#### [What the task asks]
Every line of the listing that holds the word "methods" should be returned.

#### [Listed records]
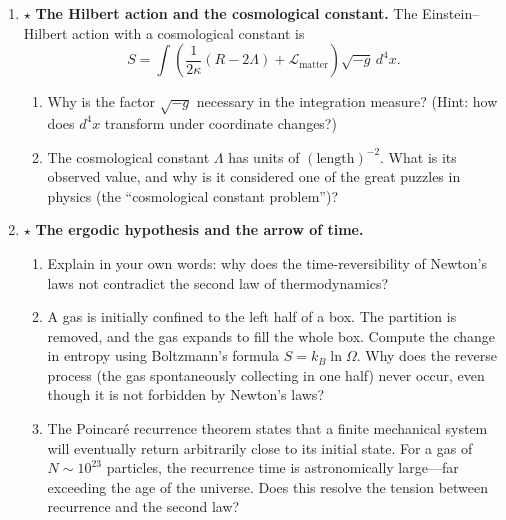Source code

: \begin{enumerate}
    \item $\star$ \textbf{The Hilbert action and the cosmological constant.} The Einstein--Hilbert action with a cosmological constant is
    \[
    S = \int \left( \frac{1}{2\kappa}(R - 2\Lambda) + \mathcal{L}_{\text{matter}} \right) \sqrt{-g} \, d^4x.
    \]
    \begin{enumerate}
        \item Why is the factor $\sqrt{-g}$ necessary in the integration measure? (Hint: how does $d^4x$ transform under coordinate changes?)
        \item The cosmological constant $\Lambda$ has units of $(\text{length})^{-2}$. What is its observed value, and why is it considered one of the great puzzles in physics (the ``cosmological constant problem'')?
    \end{enumerate}

    \item $\star$ \textbf{The ergodic hypothesis and the arrow of time.}
    \begin{enumerate}
        \item Explain in your own words: why does the time-reversibility of Newton's laws not contradict the second law of thermodynamics?
        \item A gas is initially confined to the left half of a box. The partition is removed, and the gas expands to fill the whole box. Compute the change in entropy using Boltzmann's formula $S = k_B \ln \Omega$. Why does the reverse process (the gas spontaneously collecting in one half) never occur, even though it is not forbidden by Newton's laws?
        \item The Poincar\'e recurrence theorem states that a finite mechanical system will eventually return arbitrarily close to its initial state. For a gas of $N \sim 10^{23}$ particles, the recurrence time is astronomically large---far exceeding the age of the universe. Does this resolve the tension between recurrence and the second law?
    \end{enumerate}

\end{enumerate}
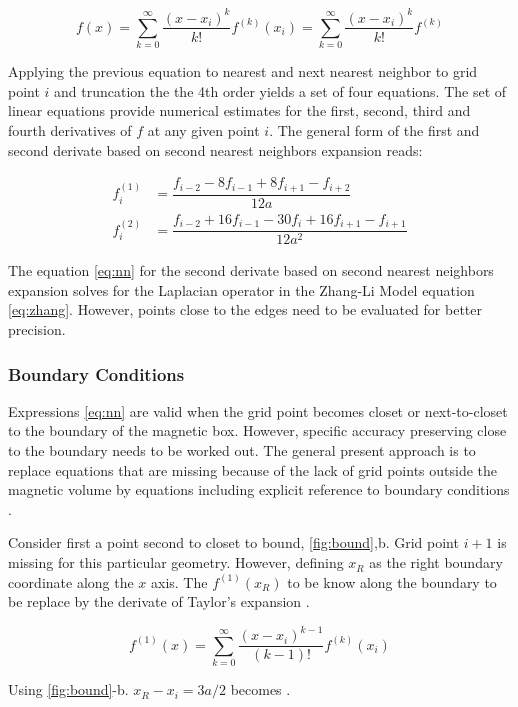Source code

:$$f(x) = \sum\limits_{k=0}^{\infty} \dfrac{(x-x_i)^k}{k!}f^{(k)}(x_i) = \sum\limits_{k=0}^{\infty} \dfrac{(x-x_i)^k}{k!}f^{(k)}$$

Applying the previous equation to nearest and next nearest neighbor to grid point $i$ and truncation the the 4th order yields a set of four equations. The set of linear equations provide numerical estimates for the first, second, third and fourth derivatives of $f$ at any given point $i$. The general form of the first and second derivate based on second nearest neighbors expansion reads:

\begin{align} \label{eq:nn}
f^{(1)}_i &= \dfrac{f_{i-2}-8f_{i-1} + 8f_{i+1} - f_{i+2}}{12a} \\
f^{(2)}_i &= \dfrac{f_{i-2}+16f_{i-1} -30f_{i} + 16f_{i+1} - f_{i+1}}{12a^2}
\end{align}

The equation \ref{eq:nn} for the second derivate based on second nearest neighbors expansion solves for the Laplacian operator in the Zhang-Li Model equation \ref{eq:zhang}. However, points close to the edges need to be evaluated for better precision. 

\subsubsection{Boundary Conditions}

Expressions \ref{eq:nn} are valid when the grid point becomes closet or next-to-closet to the boundary of the magnetic box. However, specific accuracy preserving close to the boundary needs to be worked out. The general present approach is to replace equations that are missing because of the lack of grid points outside the magnetic volume by equations including explicit reference to boundary conditions \cite{methods}.

Consider first a point second to closet to bound, \ref{fig:bound},b. Grid point $i + 1$ is missing for this particular geometry. However, defining $x_R$ as the right boundary coordinate along the $x$ axis. The $f^{(1)}(x_R)$ to be know along the boundary to be replace by the derivate of Taylor's expansion \cite{methods}.

\begin{equation} \label{eq:taylor}
f^{(1)}(x) = \sum\limits_{k=0}^{\infty} \dfrac{(x-x_i)^{k-1}}{(k - 1)!}f^{(k)}(x_i)
\end{equation}

Using \ref{fig:bound}-b. $x_R - x_i = 3a/2$ becomes \cite{methods}.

#### [Response area]
Expressions \ref{eq:nn} are valid when the grid point becomes closet or next-to-closet to the boundary of the magnetic box. However, specific accuracy preserving close to the boundary needs to be worked out. The general present approach is to replace equations that are missing because of the lack of grid points outside the magnetic volume by equations including explicit reference to boundary conditions \cite{methods}.
Consider first a point second to closet to bound, \ref{fig:bound},b. Grid point $i + 1$ is missing for this particular geometry. However, defining $x_R$ as the right boundary coordinate along the $x$ axis. The $f^{(1)}(x_R)$ to be know along the boundary to be replace by the derivate of Taylor's expansion \cite{methods}.
Using \ref{fig:bound}-b. $x_R - x_i = 3a/2$ becomes \cite{methods}.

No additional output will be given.